As I have told you, gold was mined spasmodically in California much more than two centuries ago, and steadily mined for more than a decade before the “great discovery” which was to change the face of an empire and bring about what was in many ways the most remarkable migration in the whole history of the human race. But these early diggings of the precious metal made little stir. The swarthy miners delved away quietly, exchanged their glittering “dust” for rough food and other rude necessaries, and made no noise. They were very much out of the world. The telegraph, the railroad and the printing press were far from touch with them.
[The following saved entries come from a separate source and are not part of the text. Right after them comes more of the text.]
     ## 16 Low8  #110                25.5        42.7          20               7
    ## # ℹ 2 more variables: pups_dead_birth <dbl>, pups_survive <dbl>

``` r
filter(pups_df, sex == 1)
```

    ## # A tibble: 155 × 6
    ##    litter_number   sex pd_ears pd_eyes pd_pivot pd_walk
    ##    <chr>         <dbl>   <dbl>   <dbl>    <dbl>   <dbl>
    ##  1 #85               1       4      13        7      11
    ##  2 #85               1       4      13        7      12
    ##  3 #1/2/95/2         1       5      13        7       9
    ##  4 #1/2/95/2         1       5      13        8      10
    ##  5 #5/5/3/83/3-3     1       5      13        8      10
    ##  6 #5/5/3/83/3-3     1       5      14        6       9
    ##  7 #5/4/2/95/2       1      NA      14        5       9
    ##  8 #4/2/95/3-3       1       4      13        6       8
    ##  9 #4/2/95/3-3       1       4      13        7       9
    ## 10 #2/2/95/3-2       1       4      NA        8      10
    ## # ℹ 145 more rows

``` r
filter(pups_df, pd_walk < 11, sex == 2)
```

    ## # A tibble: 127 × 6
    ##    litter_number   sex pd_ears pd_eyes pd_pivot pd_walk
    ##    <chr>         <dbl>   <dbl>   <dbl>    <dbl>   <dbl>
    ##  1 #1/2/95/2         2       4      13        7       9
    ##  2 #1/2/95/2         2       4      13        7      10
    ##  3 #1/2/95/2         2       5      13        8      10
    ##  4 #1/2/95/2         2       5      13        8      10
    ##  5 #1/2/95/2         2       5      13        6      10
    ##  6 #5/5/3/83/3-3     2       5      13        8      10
There were a few “Americans” in California, and even one or two newspapers, but neither paid attention to the occasional rumors of gold, save to ridicule them.
But on the ninth day of February, 1848, a little girl held in her unknowing hand the key of the West—the wee yellow seed which was to spring into one of the most wondrous plants in history. On the American fork of the Sacramento river, in what is now El Dorado county, Cal., stood a shabby little mill, owned by an American named Sutter. (Californians, by the way, pronounce the name “Soo´-ter.”) The mill race became broken, and three men were hired to repair it. Two were Mormons, and the third, the overseer, was named Marshall. As the men worked, Marshall’s little daughter played about them—dreaming as little as did her elders that she was to upset a continent.
A yellow pebble in an angle of the sluice caught her eye, and picking the pretty trifle from the wet sand, she ran to her father with, “Papa! see the pitty stone.” It was indeed a pretty stone, and Marshall at once suspected its value. Tests proved that he was right, and gold was really found. The discovery made some little noise among the few Americans in that lonely, far land, but nothing was known of it to the world until Rev. C. S. Lyman, who saw some of the nuggets which further search yielded, wrote a letter to the American Journal of Science, in March, 1848. As soon as the news was in type, it spread swiftly to the four ends of the earth, and already by August of the same year four thousand excited men were tearing up the sands of the American Fork, and coaxing them to yield their golden secrets. And well they succeeded, for every day saw from $30,000 to $50,000 worth of gold washed out and transferred to rude safes of bottles or buckskin sacks. How long and high that gold fever raged; how it patted the fearful intervening desert with the weary footprints of tens of thousands of modern Jasons; how it brought around the Horn a thousand heavy ships for every one that sailed before; how it overturned and created anew the money markets of the world; how it turned a vast wilderness into the garden of the world, and pulled the Union a thousand miles over to the West, and caused the building of such enormous railway lines as mankind had never faintly dreamed of, and did a thousand other wonders, you already know—for it has made literature as well as history. Our national history is crowded with great achievements, but its chief romance was—
“The days of old,
The days of gold,
The days of ’49.”
California produced $5,000,000 gold in 1848, and crazed the civilized world. The output grew to $60,000,000 by 1852. To-day the state yields between eleven and twelve million dollars’ worth of gold a year, and it creates no excitement whatever; for its people are more occupied with mining the safer gold of agriculture.
Of late years South Africa has entered the field as one of the great gold countries. Its annual “crop” is over forty millions. There is a possibility that hereafter Alaska will have to be added to the list. This summer of 1897 between $3,000,000 and $4,000,000 in “dust” and small nuggets came out of the region generally and loosely called “The Klondike.” I saw in the San Francisco mint 152,000 ounces the returning miners poured out from their buckskin bags. Over 3,000 people left California under the excitement caused by the exhibition of these treasures, in a “gold-rush” which recalled the old days, by its fever and its follies; but the Klondike rush will probably be remembered, whatever its results in gold, as the most disastrous in history. Instead of the mild climates of California, Australia and South Africa (and thousands lost health and life even there) the gold seekers upon the Klondike will have to do with the cruel winters and inhospitable wildernesses of a land almost under the Arctic Circle.
Of the various methods of liberating our Yellow Slave from the hard clutches of the earth it would be too long to speak in detail here; but they are broadly divided into two classes, according to the surroundings of the gold itself. Free or “placer” gold—which was for centuries the first known to mankind, and which was the sort that started the great “fever” in California and Australia—is found in beds of sand and gravel, generally the present or former bed of a stream. It is extracted—this precious needle from an enormous and worthless haystack—by means of its own weight; water being applied in various manners to give that weight a chance to assert itself. The mixed gravel is given up to the mercies of running water, which wets it through, and causes its heaviest parts to sink to the bottom, where they are held by artificial obstacles, while the lighter particles of sand are swept away by the natural or artificial current. In this manner the vast mass of soil is water-sifted until but little is left; and from that little it is easy to hunt out the coy yellow grains.
The placer gold was not formed in the gravel banks where it is found, but came there by the death of its mother rock. All gold began in “veins” in the earth’s rocky ribs; but Time, with his patient hammers of wind and rain and frost, has pounded vast areas of these rocks to sand; and the gold, broken from great bands to lumps, has drifted with the bones of the mountains into the later heaps of gravel.